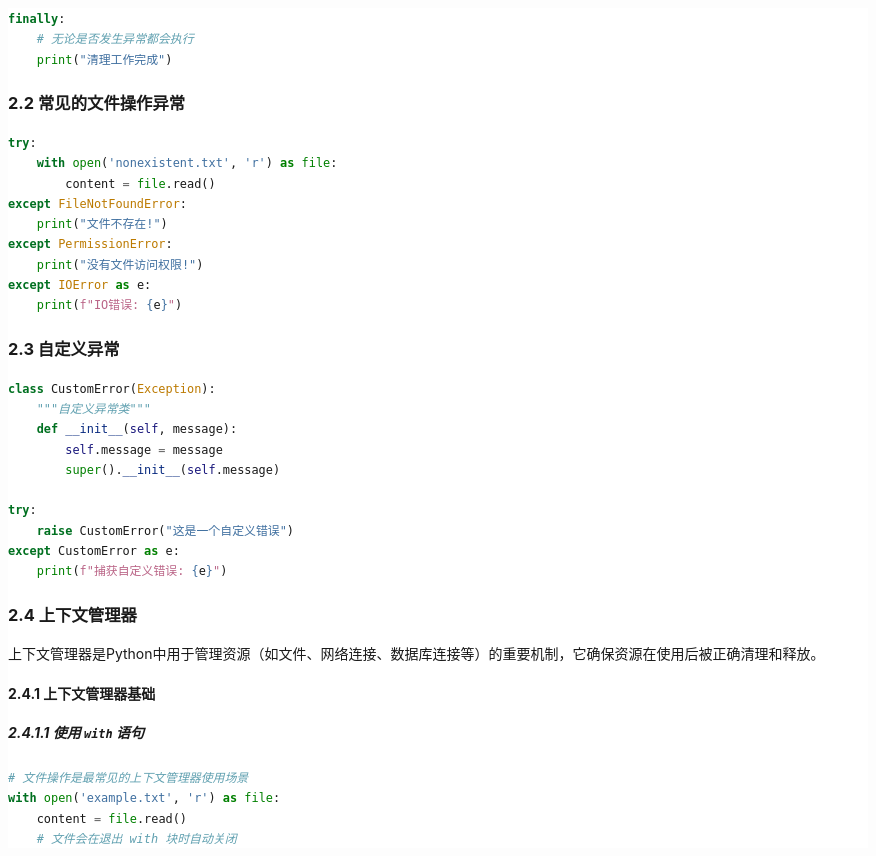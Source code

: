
 ```python
finally:
    # 无论是否发生异常都会执行
    print("清理工作完成")
```



### 2.2 常见的文件操作异常

```python
try:
    with open('nonexistent.txt', 'r') as file:
        content = file.read()
except FileNotFoundError:
    print("文件不存在!")
except PermissionError:
    print("没有文件访问权限!")
except IOError as e:
    print(f"IO错误: {e}")
```



### 2.3 自定义异常

```python
class CustomError(Exception):
    """自定义异常类"""
    def __init__(self, message):
        self.message = message
        super().__init__(self.message)

try:
    raise CustomError("这是一个自定义错误")
except CustomError as e:
    print(f"捕获自定义错误: {e}")
```



### 2.4 上下文管理器

上下文管理器是Python中用于管理资源（如文件、网络连接、数据库连接等）的重要机制，它确保资源在使用后被正确清理和释放。

#### 2.4.1 上下文管理器基础

##### 2.4.1.1 使用 `with` 语句

```python
# 文件操作是最常见的上下文管理器使用场景
with open('example.txt', 'r') as file:
    content = file.read()
    # 文件会在退出 with 块时自动关闭
```


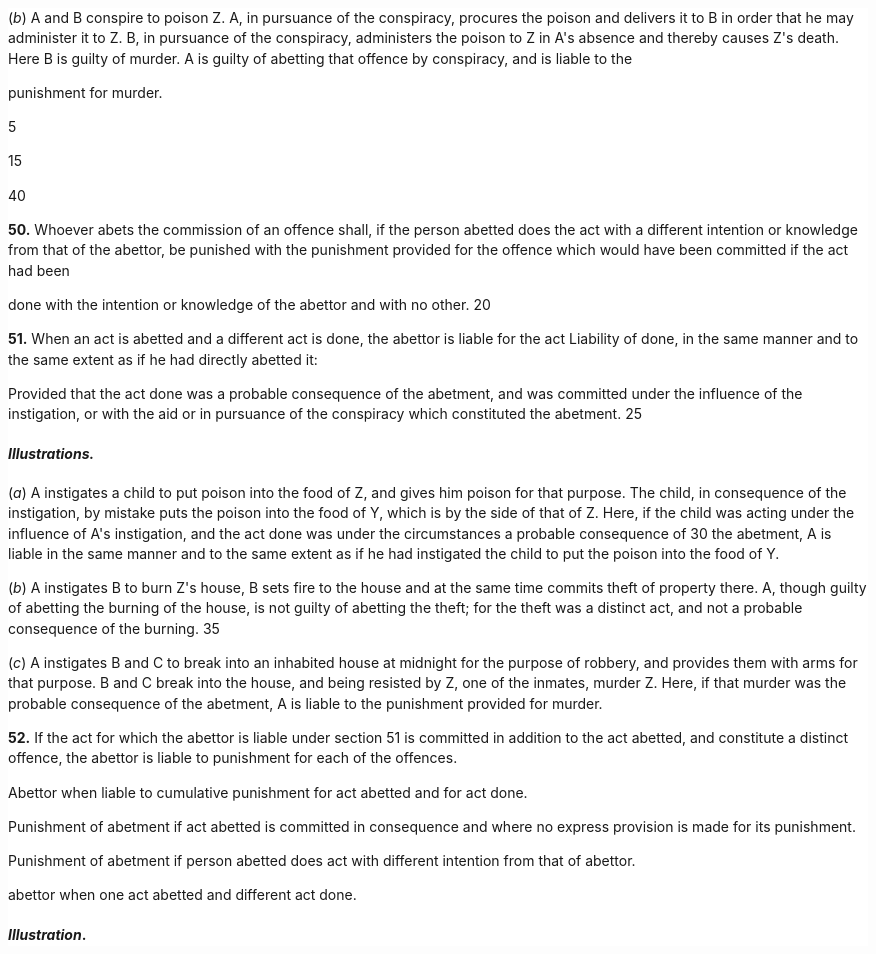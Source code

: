 (*b*) A and B conspire to poison Z. A, in pursuance of the conspiracy, procures the poison and delivers it to B in order that he may administer it to Z. B, in pursuance of the conspiracy, administers the poison to Z in A's absence and thereby causes Z's death. Here B is guilty of murder. A is guilty of abetting that offence by conspiracy, and is liable to the

punishment for murder.

5

15

40

**50.** Whoever abets the commission of an offence shall, if the person abetted does the act with a different intention or knowledge from that of the abettor, be punished with the punishment provided for the offence which would have been committed if the act had been

done with the intention or knowledge of the abettor and with no other.  $20$ 

**51.** When an act is abetted and a different act is done, the abettor is liable for the act Liability of done, in the same manner and to the same extent as if he had directly abetted it:

Provided that the act done was a probable consequence of the abetment, and was committed under the influence of the instigation, or with the aid or in pursuance of the conspiracy which constituted the abetment. 25

#### *Illustrations.*

(*a*) A instigates a child to put poison into the food of Z, and gives him poison for that purpose. The child, in consequence of the instigation, by mistake puts the poison into the food of Y, which is by the side of that of Z. Here, if the child was acting under the influence of A's instigation, and the act done was under the circumstances a probable consequence of 30 the abetment, A is liable in the same manner and to the same extent as if he had instigated the child to put the poison into the food of Y.

(*b*) A instigates B to burn Z's house, B sets fire to the house and at the same time commits theft of property there. A, though guilty of abetting the burning of the house, is not guilty of abetting the theft; for the theft was a distinct act, and not a probable consequence of the burning. 35

(*c*) A instigates B and C to break into an inhabited house at midnight for the purpose of robbery, and provides them with arms for that purpose. B and C break into the house, and being resisted by Z, one of the inmates, murder Z. Here, if that murder was the probable consequence of the abetment, A is liable to the punishment provided for murder.

**52.** If the act for which the abettor is liable under section 51 is committed in addition to the act abetted, and constitute a distinct offence, the abettor is liable to punishment for each of the offences.

Abettor when liable to cumulative punishment for act abetted and for act done.

Punishment of abetment if act abetted is committed in consequence and where no express provision is made for its punishment.

Punishment of abetment if person abetted does act with different intention from that of abettor.

abettor when one act abetted and different act done.

#### *Illustration*.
──────
TASK DIRECTIONS —
Set down all the entries exactly as they appear, but skip any pictures.

ANSWER —
Source code

:
 ```python
finally:
    # 无论是否发生异常都会执行
    print("清理工作完成")
```



### 2.2 常见的文件操作异常

```python
try:
    with open('nonexistent.txt', 'r') as file:
        content = file.read()
except FileNotFoundError:
    print("文件不存在!")
except PermissionError:
    print("没有文件访问权限!")
except IOError as e:
    print(f"IO错误: {e}")
```



### 2.3 自定义异常

```python
class CustomError(Exception):
    """自定义异常类"""
    def __init__(self, message):
        self.message = message
        super().__init__(self.message)

try:
    raise CustomError("这是一个自定义错误")
except CustomError as e:
    print(f"捕获自定义错误: {e}")
```



### 2.4 上下文管理器

上下文管理器是Python中用于管理资源（如文件、网络连接、数据库连接等）的重要机制，它确保资源在使用后被正确清理和释放。

#### 2.4.1 上下文管理器基础

##### 2.4.1.1 使用 `with` 语句

```python
# 文件操作是最常见的上下文管理器使用场景
with open('example.txt', 'r') as file:
    content = file.read()
    # 文件会在退出 with 块时自动关闭
```


Source code

: (*b*) A and B conspire to poison Z. A, in pursuance of the conspiracy, procures the poison and delivers it to B in order that he may administer it to Z. B, in pursuance of the conspiracy, administers the poison to Z in A's absence and thereby causes Z's death. Here B is guilty of murder. A is guilty of abetting that offence by conspiracy, and is liable to the

punishment for murder.

5

15

40

**50.** Whoever abets the commission of an offence shall, if the person abetted does the act with a different intention or knowledge from that of the abettor, be punished with the punishment provided for the offence which would have been committed if the act had been

done with the intention or knowledge of the abettor and with no other.  $20$ 

**51.** When an act is abetted and a different act is done, the abettor is liable for the act Liability of done, in the same manner and to the same extent as if he had directly abetted it:

Provided that the act done was a probable consequence of the abetment, and was committed under the influence of the instigation, or with the aid or in pursuance of the conspiracy which constituted the abetment. 25

#### *Illustrations.*

(*a*) A instigates a child to put poison into the food of Z, and gives him poison for that purpose. The child, in consequence of the instigation, by mistake puts the poison into the food of Y, which is by the side of that of Z. Here, if the child was acting under the influence of A's instigation, and the act done was under the circumstances a probable consequence of 30 the abetment, A is liable in the same manner and to the same extent as if he had instigated the child to put the poison into the food of Y.

(*b*) A instigates B to burn Z's house, B sets fire to the house and at the same time commits theft of property there. A, though guilty of abetting the burning of the house, is not guilty of abetting the theft; for the theft was a distinct act, and not a probable consequence of the burning. 35

(*c*) A instigates B and C to break into an inhabited house at midnight for the purpose of robbery, and provides them with arms for that purpose. B and C break into the house, and being resisted by Z, one of the inmates, murder Z. Here, if that murder was the probable consequence of the abetment, A is liable to the punishment provided for murder.

**52.** If the act for which the abettor is liable under section 51 is committed in addition to the act abetted, and constitute a distinct offence, the abettor is liable to punishment for each of the offences.

Abettor when liable to cumulative punishment for act abetted and for act done.

Punishment of abetment if act abetted is committed in consequence and where no express provision is made for its punishment.

Punishment of abetment if person abetted does act with different intention from that of abettor.

abettor when one act abetted and different act done.

#### *Illustration*.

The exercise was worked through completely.